Selon les prises de vue, les retraits des énormes langues glaciaires qui tapissent les flancs de la montagne apparaissent évidents. Ou pas. Car ils ne s’imposent pas au premier regard. « Mais lorsque vous songez à l’échelle, vous réalisez que ces changements sont déjà importants et qu’ils mettent en lumière la fragilité de ces glaciers », ajoute Peter Funch. Outre le déclin de ces géants de glace, déjà condamnés, apparaît parfois dans le paysage l’accélération d’autres bouleversements en cours. Ici ce sont les arbres qui ont disparu. Là, la retenue d’un barrage a changé la physionomie des lieux.

Les images du mont Baker parlent autant du présent que du passé. Destinées à rejoindre l’archive du Project Pressure, elles seront, elles aussi, comparées aux photographies qui seront prises à l’avenir… Chacun des plans est accompagné des coordonnées du point de vue. Pour que quiconque puisse reproduire l’expérience dans cinq, dix ou quinze ans : en téléchargeant les images depuis l’archive du Project Pressure et en se plaçant à l’endroit exact des précédentes prises de vue.

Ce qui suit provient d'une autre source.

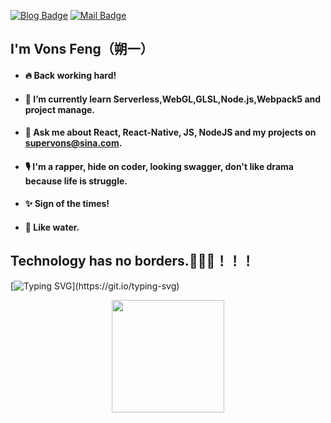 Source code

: [![Blog Badge](https://img.shields.io/badge/blog-172k%20pageview-brightgreen)](https://blog.csdn.net/qq934235475) 
[![Mail Badge](https://img.shields.io/badge/-supervons@sina.com-c14438?style=flat-square&logo=Gmail&logoColor=white&link=mailto:haoruileee@gmail.com)](mailto:haoruileee@gmail.com)
## I'm Vons Feng（朔一）
- #### 🔥 Back working hard!
- #### 🌱 I’m currently learn Serverless,WebGL,GLSL,Node.js,Webpack5 and project manage.
- #### 💬 Ask me about React, React-Native, JS, NodeJS and my projects on supervons@sina.com.
- #### 🎙 I'm a rapper, hide on coder, looking swagger, don't like drama because life is struggle.
- #### ✨ Sign of the times!
- #### 🤖 Like water.

## Technology has no borders.🚀🚀🚀！！！
[![Typing SVG](https://readme-typing-svg.demolab.com?font=Fira+Code&pause=1000&color=070408&width=435&lines=Know+yourself.)](https://git.io/typing-svg)
<p  align="center">
<a href="javaScript:">
  <img height="180em" src="https://github-profile-summary-cards.vercel.app/api/cards/profile-details?username=supervons&theme=github"/><br/>
</a>
</p>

Peter Funch a travaillé les couleurs de ses images en usant d’une décomposition trichromique qui évoque les vieux systèmes d’impression. Les photographies d’aujourd’hui semblent être déjà aussi anciennes que les cartes postales dont elles s’inspirent. Ce n’est pas un gadget visuel, mais plutôt une manière de montrer comment, pour ces glaces immenses et fragiles, l’homme a accéléré le passage du temps.